> [What to do]: Tally the lines in the records underneath that contain the string "when", and state the figure by itself.

########################################

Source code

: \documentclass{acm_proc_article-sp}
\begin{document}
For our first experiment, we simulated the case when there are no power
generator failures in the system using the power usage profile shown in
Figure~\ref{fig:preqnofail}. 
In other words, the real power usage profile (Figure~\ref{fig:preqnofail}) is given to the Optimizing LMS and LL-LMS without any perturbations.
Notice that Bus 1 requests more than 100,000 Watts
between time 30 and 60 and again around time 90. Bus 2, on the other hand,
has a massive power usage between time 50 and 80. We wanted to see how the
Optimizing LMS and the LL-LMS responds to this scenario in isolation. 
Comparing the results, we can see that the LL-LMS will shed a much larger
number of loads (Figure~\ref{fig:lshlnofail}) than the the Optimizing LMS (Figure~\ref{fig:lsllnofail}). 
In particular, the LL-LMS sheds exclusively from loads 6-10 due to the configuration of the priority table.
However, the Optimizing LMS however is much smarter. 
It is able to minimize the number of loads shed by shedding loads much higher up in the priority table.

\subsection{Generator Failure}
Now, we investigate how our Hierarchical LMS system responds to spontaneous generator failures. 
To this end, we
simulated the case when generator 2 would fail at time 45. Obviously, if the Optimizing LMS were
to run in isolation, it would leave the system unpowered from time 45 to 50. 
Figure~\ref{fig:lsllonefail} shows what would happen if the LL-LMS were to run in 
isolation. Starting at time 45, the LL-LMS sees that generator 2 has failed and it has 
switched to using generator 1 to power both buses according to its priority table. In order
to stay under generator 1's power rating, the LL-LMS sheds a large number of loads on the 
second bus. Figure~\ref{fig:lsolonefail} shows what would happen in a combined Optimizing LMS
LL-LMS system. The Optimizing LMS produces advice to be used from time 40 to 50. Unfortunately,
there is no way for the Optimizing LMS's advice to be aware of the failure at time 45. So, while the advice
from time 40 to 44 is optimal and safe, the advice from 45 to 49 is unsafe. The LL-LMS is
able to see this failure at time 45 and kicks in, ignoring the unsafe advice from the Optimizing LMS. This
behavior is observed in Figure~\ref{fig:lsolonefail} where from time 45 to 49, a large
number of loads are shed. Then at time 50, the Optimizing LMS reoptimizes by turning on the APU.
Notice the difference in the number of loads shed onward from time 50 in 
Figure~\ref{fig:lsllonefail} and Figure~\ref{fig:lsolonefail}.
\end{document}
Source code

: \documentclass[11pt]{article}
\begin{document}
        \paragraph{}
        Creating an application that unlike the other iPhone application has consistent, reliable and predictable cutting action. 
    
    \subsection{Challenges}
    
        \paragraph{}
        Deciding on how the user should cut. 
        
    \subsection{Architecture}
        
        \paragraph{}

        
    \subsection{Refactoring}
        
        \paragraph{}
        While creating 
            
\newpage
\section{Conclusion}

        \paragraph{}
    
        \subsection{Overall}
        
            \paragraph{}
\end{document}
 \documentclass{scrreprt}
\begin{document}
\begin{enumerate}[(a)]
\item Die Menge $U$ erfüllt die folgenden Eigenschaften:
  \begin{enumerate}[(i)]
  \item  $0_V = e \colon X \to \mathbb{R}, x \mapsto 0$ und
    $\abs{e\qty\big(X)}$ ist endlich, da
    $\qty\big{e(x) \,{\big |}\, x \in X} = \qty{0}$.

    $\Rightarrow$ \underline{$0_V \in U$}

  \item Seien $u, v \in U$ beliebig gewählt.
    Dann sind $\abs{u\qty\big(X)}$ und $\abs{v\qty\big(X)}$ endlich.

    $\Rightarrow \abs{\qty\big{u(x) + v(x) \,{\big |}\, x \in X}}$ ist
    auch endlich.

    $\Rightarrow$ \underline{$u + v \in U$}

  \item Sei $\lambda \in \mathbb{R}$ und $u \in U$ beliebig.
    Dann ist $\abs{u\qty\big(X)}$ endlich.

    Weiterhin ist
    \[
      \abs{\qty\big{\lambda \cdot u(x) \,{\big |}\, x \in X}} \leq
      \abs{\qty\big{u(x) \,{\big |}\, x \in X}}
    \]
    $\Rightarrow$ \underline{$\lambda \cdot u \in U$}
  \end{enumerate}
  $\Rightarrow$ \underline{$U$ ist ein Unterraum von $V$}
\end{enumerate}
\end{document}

########################################

> [Expected answer]: 2